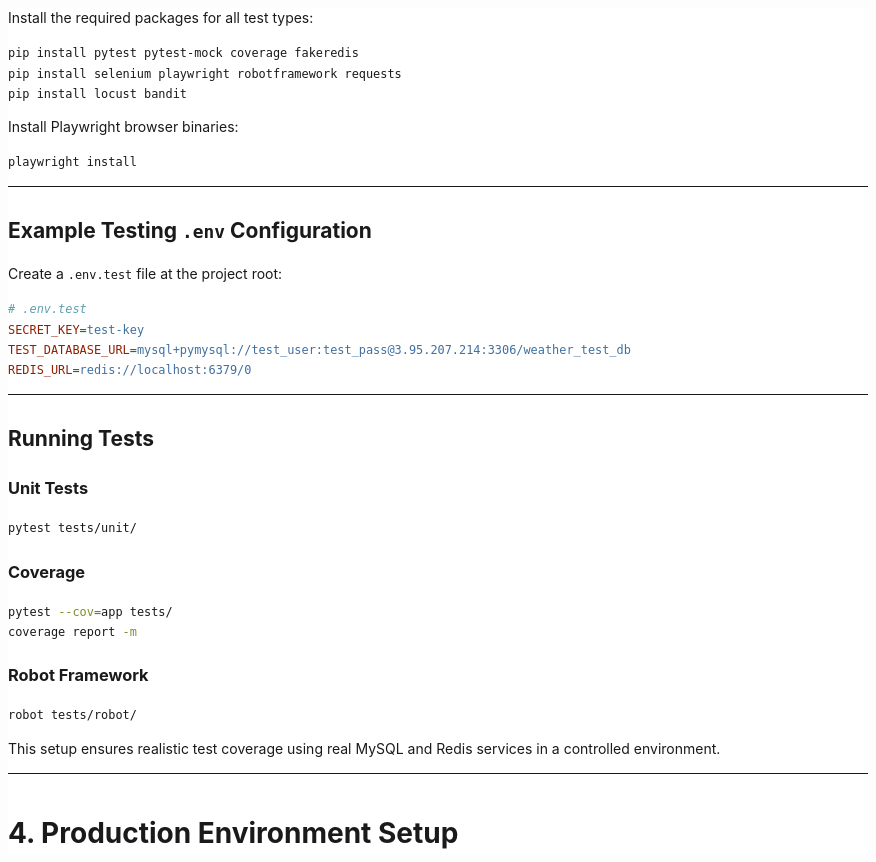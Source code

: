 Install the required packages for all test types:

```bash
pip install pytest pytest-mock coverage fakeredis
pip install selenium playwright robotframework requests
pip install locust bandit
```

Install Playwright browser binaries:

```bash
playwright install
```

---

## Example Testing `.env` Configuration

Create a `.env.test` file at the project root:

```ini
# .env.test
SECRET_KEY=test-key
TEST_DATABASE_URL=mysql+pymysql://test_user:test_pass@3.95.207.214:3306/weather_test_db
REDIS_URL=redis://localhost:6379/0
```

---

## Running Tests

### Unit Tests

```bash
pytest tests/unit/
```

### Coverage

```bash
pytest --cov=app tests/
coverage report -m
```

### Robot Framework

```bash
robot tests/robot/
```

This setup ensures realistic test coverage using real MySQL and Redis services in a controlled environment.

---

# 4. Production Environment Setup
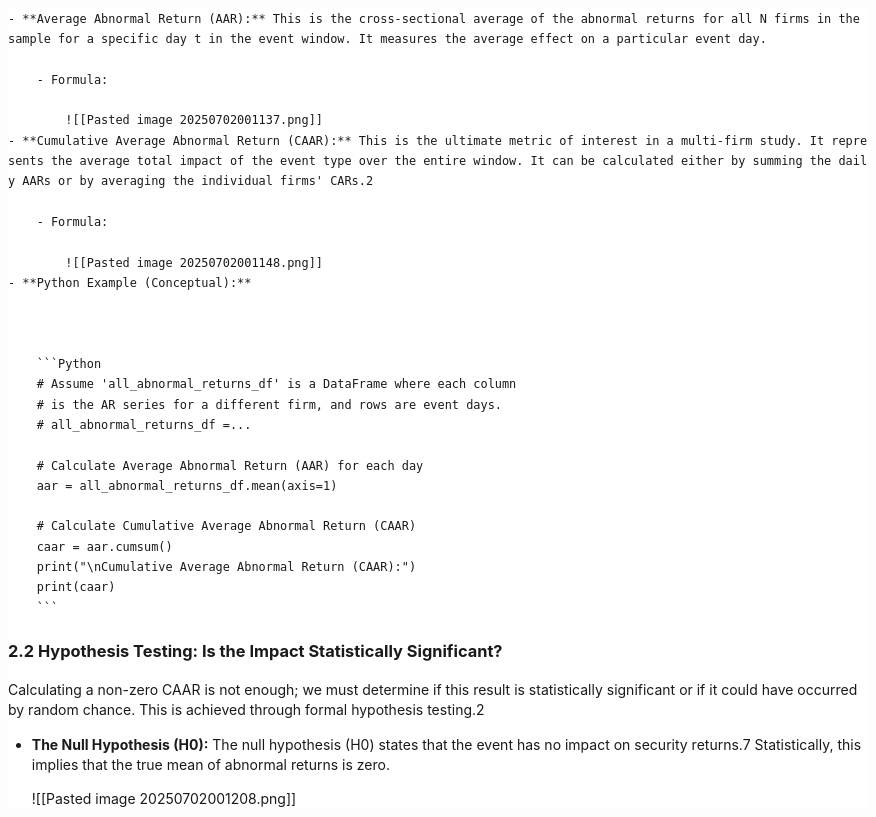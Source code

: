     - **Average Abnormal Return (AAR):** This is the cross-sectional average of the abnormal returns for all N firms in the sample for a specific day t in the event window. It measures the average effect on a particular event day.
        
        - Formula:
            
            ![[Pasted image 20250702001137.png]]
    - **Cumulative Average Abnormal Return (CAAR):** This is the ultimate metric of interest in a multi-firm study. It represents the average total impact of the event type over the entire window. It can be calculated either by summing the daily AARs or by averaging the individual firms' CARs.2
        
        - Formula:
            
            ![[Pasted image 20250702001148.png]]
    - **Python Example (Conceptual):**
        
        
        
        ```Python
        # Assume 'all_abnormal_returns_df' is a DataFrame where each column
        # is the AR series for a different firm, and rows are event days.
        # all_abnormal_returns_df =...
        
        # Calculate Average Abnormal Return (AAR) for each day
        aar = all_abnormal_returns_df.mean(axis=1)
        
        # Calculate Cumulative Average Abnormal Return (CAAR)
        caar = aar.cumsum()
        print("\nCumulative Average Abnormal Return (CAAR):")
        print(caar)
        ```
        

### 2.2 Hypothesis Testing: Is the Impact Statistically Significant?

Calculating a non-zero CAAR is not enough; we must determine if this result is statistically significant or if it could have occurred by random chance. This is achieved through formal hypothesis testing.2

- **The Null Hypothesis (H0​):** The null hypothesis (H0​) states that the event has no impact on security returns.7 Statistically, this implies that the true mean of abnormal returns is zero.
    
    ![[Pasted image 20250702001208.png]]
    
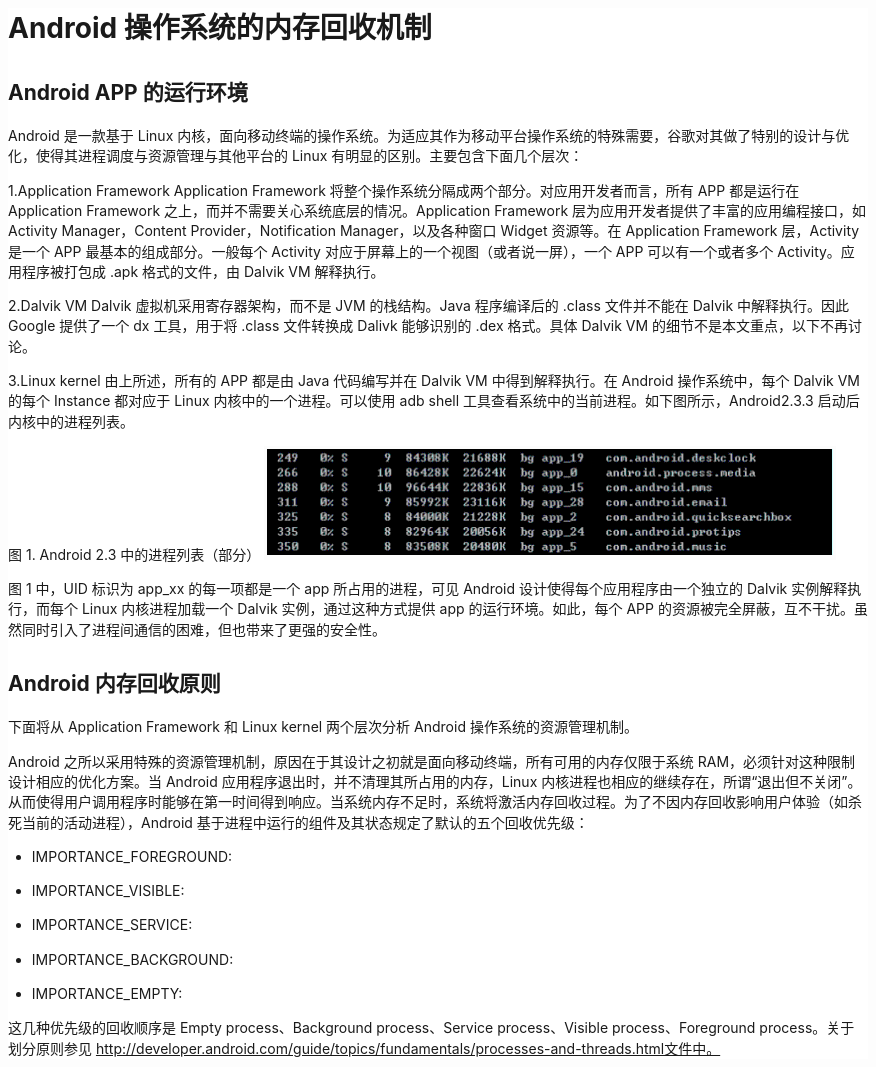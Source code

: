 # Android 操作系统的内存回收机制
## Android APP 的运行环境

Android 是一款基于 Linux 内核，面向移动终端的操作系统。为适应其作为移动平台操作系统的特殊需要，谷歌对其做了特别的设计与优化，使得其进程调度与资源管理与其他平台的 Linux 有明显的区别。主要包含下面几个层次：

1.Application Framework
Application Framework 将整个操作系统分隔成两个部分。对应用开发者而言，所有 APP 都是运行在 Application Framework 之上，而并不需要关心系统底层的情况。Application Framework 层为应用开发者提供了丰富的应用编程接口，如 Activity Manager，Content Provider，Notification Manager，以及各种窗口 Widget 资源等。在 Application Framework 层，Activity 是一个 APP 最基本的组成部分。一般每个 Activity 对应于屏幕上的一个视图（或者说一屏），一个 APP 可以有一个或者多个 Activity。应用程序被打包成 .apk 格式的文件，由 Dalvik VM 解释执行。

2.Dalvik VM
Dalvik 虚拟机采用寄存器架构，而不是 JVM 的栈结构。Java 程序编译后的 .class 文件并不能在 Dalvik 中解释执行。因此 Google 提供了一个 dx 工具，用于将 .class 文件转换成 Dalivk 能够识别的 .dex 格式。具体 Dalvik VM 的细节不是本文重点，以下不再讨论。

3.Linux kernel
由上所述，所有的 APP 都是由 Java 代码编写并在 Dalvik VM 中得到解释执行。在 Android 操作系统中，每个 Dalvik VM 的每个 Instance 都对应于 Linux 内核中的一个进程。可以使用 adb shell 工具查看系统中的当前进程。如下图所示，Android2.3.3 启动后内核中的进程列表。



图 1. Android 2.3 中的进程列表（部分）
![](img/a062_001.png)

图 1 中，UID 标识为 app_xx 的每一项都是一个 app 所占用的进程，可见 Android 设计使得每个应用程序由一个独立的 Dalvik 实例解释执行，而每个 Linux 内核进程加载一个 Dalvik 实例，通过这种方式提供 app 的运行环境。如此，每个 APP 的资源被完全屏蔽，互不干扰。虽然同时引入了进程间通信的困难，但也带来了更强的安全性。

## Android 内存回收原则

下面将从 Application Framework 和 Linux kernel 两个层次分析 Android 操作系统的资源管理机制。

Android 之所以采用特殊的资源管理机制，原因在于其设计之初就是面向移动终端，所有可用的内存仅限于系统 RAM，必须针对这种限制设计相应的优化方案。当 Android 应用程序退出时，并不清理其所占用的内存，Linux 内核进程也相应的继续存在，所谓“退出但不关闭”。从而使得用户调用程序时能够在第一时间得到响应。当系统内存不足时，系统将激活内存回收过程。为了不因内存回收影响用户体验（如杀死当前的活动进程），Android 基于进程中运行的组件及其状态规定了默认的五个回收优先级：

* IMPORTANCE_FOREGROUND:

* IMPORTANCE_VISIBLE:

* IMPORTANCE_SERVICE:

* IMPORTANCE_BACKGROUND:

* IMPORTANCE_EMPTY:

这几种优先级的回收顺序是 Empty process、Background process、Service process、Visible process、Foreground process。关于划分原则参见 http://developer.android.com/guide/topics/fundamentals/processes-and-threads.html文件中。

---

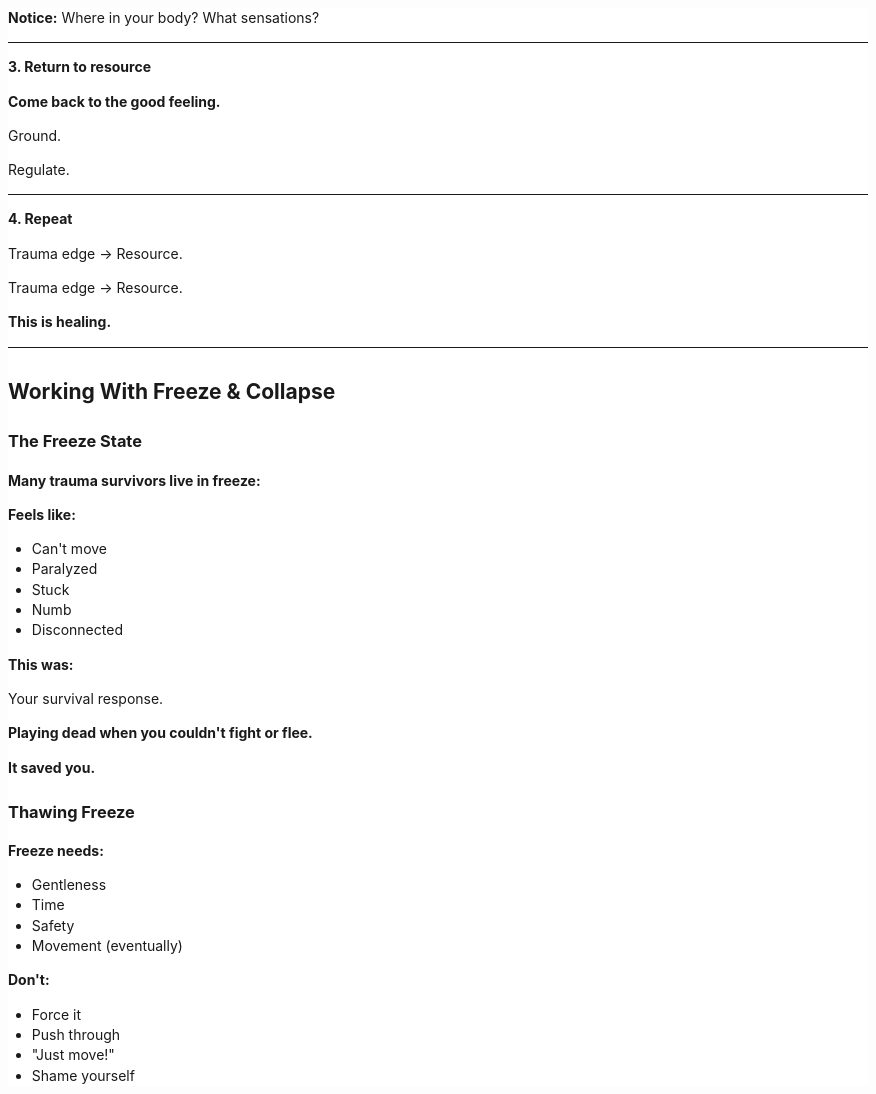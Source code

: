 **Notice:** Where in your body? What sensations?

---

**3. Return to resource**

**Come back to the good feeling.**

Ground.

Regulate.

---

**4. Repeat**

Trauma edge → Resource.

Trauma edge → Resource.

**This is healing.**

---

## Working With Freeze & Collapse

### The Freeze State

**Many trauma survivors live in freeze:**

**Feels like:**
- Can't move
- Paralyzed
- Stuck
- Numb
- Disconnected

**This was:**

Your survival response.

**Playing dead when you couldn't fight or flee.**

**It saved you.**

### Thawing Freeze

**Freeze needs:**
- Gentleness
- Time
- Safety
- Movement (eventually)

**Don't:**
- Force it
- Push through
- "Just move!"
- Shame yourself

**Your assignment:**
Each line in the listing above that includes "的运行环境" is to be copied.

**Exercise solution:**
## Android APP 的运行环境
图 1 中，UID 标识为 app_xx 的每一项都是一个 app 所占用的进程，可见 Android 设计使得每个应用程序由一个独立的 Dalvik 实例解释执行，而每个 Linux 内核进程加载一个 Dalvik 实例，通过这种方式提供 app 的运行环境。如此，每个 APP 的资源被完全屏蔽，互不干扰。虽然同时引入了进程间通信的困难，但也带来了更强的安全性。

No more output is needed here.